Ph.D., Anthropology, University of Pennsylvania, 2023 B.S., Biological Anthropology, The George Washington University, 2014

Research Interests

Great apes • Orangutan Osteology • Life History • Functional Morphology • Ethics of Great Ape Remains • Queer Feminist Biology

Selected Publications

Alexandra E. Kralick, Babette Zemel, Phillip Lin, Clara Nolan, Matthew W. Tocheri. (2024) Relative leg-to-arm skeletal strength proportions in orangutans by species and sex. Journal of Human Evolution. 188: 103496.

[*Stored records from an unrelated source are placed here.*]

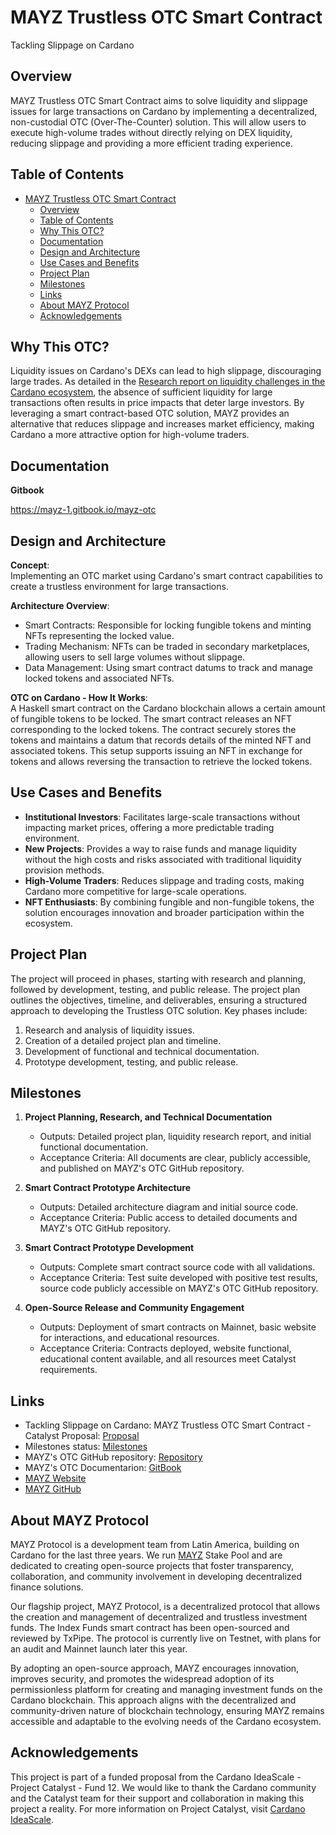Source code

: # MAYZ Trustless OTC Smart Contract
Tackling Slippage on Cardano

## Overview
MAYZ Trustless OTC Smart Contract aims to solve liquidity and slippage issues for large transactions on Cardano by implementing a decentralized, non-custodial OTC (Over-The-Counter) solution. This will allow users to execute high-volume trades without directly relying on DEX liquidity, reducing slippage and providing a more efficient trading experience.

## Table of Contents
- [MAYZ Trustless OTC Smart Contract](#mayz-trustless-otc-smart-contract)
  - [Overview](#overview)
  - [Table of Contents](#table-of-contents)
  - [Why This OTC?](#why-this-otc)
  - [Documentation](#documentation)
  - [Design and Architecture](#design-and-architecture)
  - [Use Cases and Benefits](#use-cases-and-benefits)
  - [Project Plan](#project-plan)
  - [Milestones](#milestones)
  - [Links](#links)
  - [About MAYZ Protocol](#about-mayz-protocol)
  - [Acknowledgements](#acknowledgements)

## Why This OTC?
Liquidity issues on Cardano's DEXs can lead to high slippage, discouraging large trades. As detailed in the [Research report on liquidity challenges in the Cardano ecosystem](https://docs.google.com/document/d/1WZ7hvn7w34FM8f7xvnZdzBhkokn43SrJW2hU8AAui-c/), the absence of sufficient liquidity for large transactions often results in price impacts that deter large investors. By leveraging a smart contract-based OTC solution, MAYZ provides an alternative that reduces slippage and increases market efficiency, making Cardano a more attractive option for high-volume traders.

## Documentation

**Gitbook**

https://mayz-1.gitbook.io/mayz-otc

## Design and Architecture
**Concept**:  
Implementing an OTC market using Cardano's smart contract capabilities to create a trustless environment for large transactions.

**Architecture Overview**:  
- Smart Contracts: Responsible for locking fungible tokens and minting NFTs representing the locked value.
- Trading Mechanism: NFTs can be traded in secondary marketplaces, allowing users to sell large volumes without slippage.
- Data Management: Using smart contract datums to track and manage locked tokens and associated NFTs.

**OTC on Cardano - How It Works**:  
A Haskell smart contract on the Cardano blockchain allows a certain amount of fungible tokens to be locked. The smart contract releases an NFT corresponding to the locked tokens. The contract securely stores the tokens and maintains a datum that records details of the minted NFT and associated tokens. This setup supports issuing an NFT in exchange for tokens and allows reversing the transaction to retrieve the locked tokens.

## Use Cases and Benefits
- **Institutional Investors**: Facilitates large-scale transactions without impacting market prices, offering a more predictable trading environment.
- **New Projects**: Provides a way to raise funds and manage liquidity without the high costs and risks associated with traditional liquidity provision methods.
- **High-Volume Traders**: Reduces slippage and trading costs, making Cardano more competitive for large-scale operations.
- **NFT Enthusiasts**: By combining fungible and non-fungible tokens, the solution encourages innovation and broader participation within the ecosystem.

## Project Plan
The project will proceed in phases, starting with research and planning, followed by development, testing, and public release. The project plan outlines the objectives, timeline, and deliverables, ensuring a structured approach to developing the Trustless OTC solution. Key phases include:

1. Research and analysis of liquidity issues.
2. Creation of a detailed project plan and timeline.
3. Development of functional and technical documentation.
4. Prototype development, testing, and public release.

## Milestones
1. **Project Planning, Research, and Technical Documentation**  
   - Outputs: Detailed project plan, liquidity research report, and initial functional documentation.
   - Acceptance Criteria: All documents are clear, publicly accessible, and published on MAYZ's OTC GitHub repository.

2. **Smart Contract Prototype Architecture**  
   - Outputs: Detailed architecture diagram and initial source code.
   - Acceptance Criteria: Public access to detailed documents and MAYZ's OTC GitHub repository.

3. **Smart Contract Prototype Development**  
   - Outputs: Complete smart contract source code with all validations.
   - Acceptance Criteria: Test suite developed with positive test results, source code publicly accessible on MAYZ's OTC GitHub repository.

4. **Open-Source Release and Community Engagement**  
   - Outputs: Deployment of smart contracts on Mainnet, basic website for interactions, and educational resources.
   - Acceptance Criteria: Contracts deployed, website functional, educational content available, and all resources meet Catalyst requirements.

## Links

- Tackling Slippage on Cardano: MAYZ Trustless OTC Smart Contract - Catalyst Proposal: [Proposal](https://cardano.ideascale.com/c/idea/120544) 
- Milestones status: [Milestones](https://milestones.projectcatalyst.io/projects/1200222) 
- MAYZ's OTC GitHub repository: [Repository](https://github.com/MAYZGitHub/mayz-otc) 
- MAYZ's OTC Documentarion: [GitBook](https://mayz-1.gitbook.io/mayz-otc) 
- [MAYZ Website](https://mayz.io/)
- [MAYZ GitHub](https://github.com/MAYZGitHub/)

## About MAYZ Protocol
MAYZ Protocol is a development team from Latin America, building on Cardano for the last three years. We run [MAYZ](https://adapools.org/pool/pool1r8lmsrdure385hz647kl2qjhyyxkdle4au5krjcsqed4x8227k3) Stake Pool and are dedicated to creating open-source projects that foster transparency, collaboration, and community involvement in developing decentralized finance solutions.

Our flagship project, MAYZ Protocol, is a decentralized protocol that allows the creation and management of decentralized and trustless investment funds. The Index Funds smart contract has been open-sourced and reviewed by TxPipe. The protocol is currently live on Testnet, with plans for an audit and Mainnet launch later this year.

By adopting an open-source approach, MAYZ encourages innovation, improves security, and promotes the widespread adoption of its permissionless platform for creating and managing investment funds on the Cardano blockchain. This approach aligns with the decentralized and community-driven nature of blockchain technology, ensuring MAYZ remains accessible and adaptable to the evolving needs of the Cardano ecosystem.

## Acknowledgements
This project is part of a funded proposal from the Cardano IdeaScale - Project Catalyst - Fund 12. We would like to thank the Cardano community and the Catalyst team for their support and collaboration in making this project a reality. For more information on Project Catalyst, visit [Cardano IdeaScale](https://cardano.ideascale.com/).
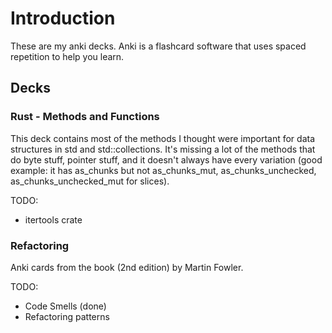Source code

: # Introduction
These are my anki decks. Anki is a flashcard software that uses spaced repetition to help you learn.

## Decks

### Rust - Methods and Functions

This deck contains most of the methods I thought were important for data structures in std and std::collections. It's missing a lot of the methods that do byte stuff, pointer stuff, and it doesn't always have every variation (good example: it has as_chunks but not as_chunks_mut, as_chunks_unchecked, as_chunks_unchecked_mut for slices).

TODO:
- itertools crate

### Refactoring

Anki cards from the book (2nd edition) by Martin Fowler.

TODO:
- Code Smells (done)
- Refactoring patterns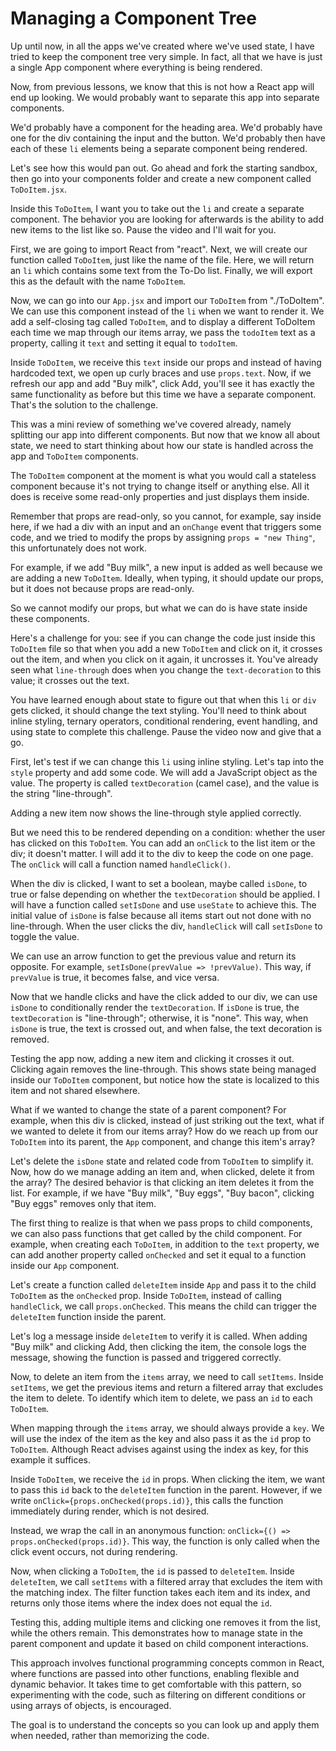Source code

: # Managing a Component Tree

Up until now, in all the apps we've created where we've used state, I have tried to keep the component tree very simple. In fact, all that we have is just a single App component where everything is being rendered.

Now, from previous lessons, we know that this is not how a React app will end up looking. We would probably want to separate this app into separate components.

We'd probably have a component for the heading area. We'd probably have one for the div containing the input and the button. We'd probably then have each of these `li` elements being a separate component being rendered.

Let's see how this would pan out. Go ahead and fork the starting sandbox, then go into your components folder and create a new component called `ToDoItem.jsx`.

Inside this `ToDoItem`, I want you to take out the `li` and create a separate component. The behavior you are looking for afterwards is the ability to add new items to the list like so. Pause the video and I'll wait for you.

First, we are going to import React from "react". Next, we will create our function called `ToDoItem`, just like the name of the file. Here, we will return an `li` which contains some text from the To-Do list. Finally, we will export this as the default with the name `ToDoItem`.

Now, we can go into our `App.jsx` and import our `ToDoItem` from "./ToDoItem". We can use this component instead of the `li` when we want to render it. We add a self-closing tag called `ToDoItem`, and to display a different ToDoItem each time we map through our items array, we pass the `todoItem` text as a property, calling it `text` and setting it equal to `todoItem`.

Inside `ToDoItem`, we receive this `text` inside our props and instead of having hardcoded text, we open up curly braces and use `props.text`. Now, if we refresh our app and add "Buy milk", click Add, you'll see it has exactly the same functionality as before but this time we have a separate component. That's the solution to the challenge.

This was a mini review of something we've covered already, namely splitting our app into different components. But now that we know all about state, we need to start thinking about how our state is handled across the app and `ToDoItem` components.

The `ToDoItem` component at the moment is what you would call a stateless component because it's not trying to change itself or anything else. All it does is receive some read-only properties and just displays them inside.

Remember that props are read-only, so you cannot, for example, say inside here, if we had a div with an input and an `onChange` event that triggers some code, and we tried to modify the props by assigning `props = "new Thing"`, this unfortunately does not work.

For example, if we add "Buy milk", a new input is added as well because we are adding a new `ToDoItem`. Ideally, when typing, it should update our props, but it does not because props are read-only.

So we cannot modify our props, but what we can do is have state inside these components.

Here's a challenge for you: see if you can change the code just inside this `ToDoItem` file so that when you add a new `ToDoItem` and click on it, it crosses out the item, and when you click on it again, it uncrosses it. You've already seen what `line-through` does when you change the `text-decoration` to this value; it crosses out the text.

You have learned enough about state to figure out that when this `li` or `div` gets clicked, it should change the text styling. You'll need to think about inline styling, ternary operators, conditional rendering, event handling, and using state to complete this challenge. Pause the video now and give that a go.

First, let's test if we can change this `li` using inline styling. Let's tap into the `style` property and add some code. We will add a JavaScript object as the value. The property is called `textDecoration` (camel case), and the value is the string "line-through".

Adding a new item now shows the line-through style applied correctly.

But we need this to be rendered depending on a condition: whether the user has clicked on this `ToDoItem`. You can add an `onClick` to the list item or the div; it doesn't matter. I will add it to the div to keep the code on one page. The `onClick` will call a function named `handleClick()`.

When the div is clicked, I want to set a boolean, maybe called `isDone`, to true or false depending on whether the `textDecoration` should be applied. I will have a function called `setIsDone` and use `useState` to achieve this. The initial value of `isDone` is false because all items start out not done with no line-through. When the user clicks the div, `handleClick` will call `setIsDone` to toggle the value.

We can use an arrow function to get the previous value and return its opposite. For example, `setIsDone(prevValue => !prevValue)`. This way, if `prevValue` is true, it becomes false, and vice versa.

Now that we handle clicks and have the click added to our div, we can use `isDone` to conditionally render the `textDecoration`. If `isDone` is true, the `textDecoration` is "line-through"; otherwise, it is "none". This way, when `isDone` is true, the text is crossed out, and when false, the text decoration is removed.

Testing the app now, adding a new item and clicking it crosses it out. Clicking again removes the line-through. This shows state being managed inside our `ToDoItem` component, but notice how the state is localized to this item and not shared elsewhere.

What if we wanted to change the state of a parent component? For example, when this div is clicked, instead of just striking out the text, what if we wanted to delete it from our items array? How do we reach up from our `ToDoItem` into its parent, the `App` component, and change this item's array?

Let's delete the `isDone` state and related code from `ToDoItem` to simplify it. Now, how do we manage adding an item and, when clicked, delete it from the array? The desired behavior is that clicking an item deletes it from the list. For example, if we have "Buy milk", "Buy eggs", "Buy bacon", clicking "Buy eggs" removes only that item.

The first thing to realize is that when we pass props to child components, we can also pass functions that get called by the child component. For example, when creating each `ToDoItem`, in addition to the `text` property, we can add another property called `onChecked` and set it equal to a function inside our `App` component.

Let's create a function called `deleteItem` inside `App` and pass it to the child `ToDoItem` as the `onChecked` prop. Inside `ToDoItem`, instead of calling `handleClick`, we call `props.onChecked`. This means the child can trigger the `deleteItem` function inside the parent.

Let's log a message inside `deleteItem` to verify it is called. When adding "Buy milk" and clicking Add, then clicking the item, the console logs the message, showing the function is passed and triggered correctly.

Now, to delete an item from the `items` array, we need to call `setItems`. Inside `setItems`, we get the previous items and return a filtered array that excludes the item to delete. To identify which item to delete, we pass an `id` to each `ToDoItem`.

When mapping through the `items` array, we should always provide a `key`. We will use the index of the item as the key and also pass it as the `id` prop to `ToDoItem`. Although React advises against using the index as key, for this example it suffices.

Inside `ToDoItem`, we receive the `id` in props. When clicking the item, we want to pass this `id` back to the `deleteItem` function in the parent. However, if we write `onClick={props.onChecked(props.id)}`, this calls the function immediately during render, which is not desired.

Instead, we wrap the call in an anonymous function: `onClick={() => props.onChecked(props.id)}`. This way, the function is only called when the click event occurs, not during rendering.

Now, when clicking a `ToDoItem`, the `id` is passed to `deleteItem`. Inside `deleteItem`, we call `setItems` with a filtered array that excludes the item with the matching index. The filter function takes each item and its index, and returns only those items where the index does not equal the `id`.

Testing this, adding multiple items and clicking one removes it from the list, while the others remain. This demonstrates how to manage state in the parent component and update it based on child component interactions.

This approach involves functional programming concepts common in React, where functions are passed into other functions, enabling flexible and dynamic behavior. It takes time to get comfortable with this pattern, so experimenting with the code, such as filtering on different conditions or using arrays of objects, is encouraged.

The goal is to understand the concepts so you can look up and apply them when needed, rather than memorizing the code.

Alexandra E. Kralick, Caitlin A. O’Connell, Meredith L. Bastian, Morgan K. Hoke, Babette S. Zemel, Theodore G. Schurr, Matthew W. Tocheri. (2023). Beyond Dimorphism: Body Size Variation among Adult Orangutans is not Dichotomous by Sex. Integrative and Comparative Biology. 63(4):907-921. doi: 10.1093/icb/icad015

Alexandra E. Kralick, Stephanie Canington, Andrea Eller, and Kate McGrath. (2023). Specimens as Individuals: Four interventions and recommendations for great ape skeletal collections research and curation. Evolutionary Anthropology. 1:20. doi: 10.1002/evan.22002

Alexandra E. Kralick and Kate McGrath. (2021). More severe stress markers in the teeth of flanged versus unflanged orangutans (Pongo spp.). American Journal of Physical Anthropology, 176(4):625-637. doi: 10.1002/ajpa.24387

Alexandra E. Kralick and Babette S. Zemel. (2020). Evolutionary perspectives on the developing skeleton and implications for lifelong health. Frontiers in Endocrinology. 11: 99. doi: 10.3389/fendo.2020.00099

 

Public Science Writing

Alexandra Kralick. (2023). “When Ape Sex Isn’t Simple: One type of male orangutan has perplexed scientists because they run counter to long-held binary expectations of sex differences in the skeleton.” Anthropology News. March 14. https://www.anthropology-news.org/articles/when-ape-sex-isnt-simple/.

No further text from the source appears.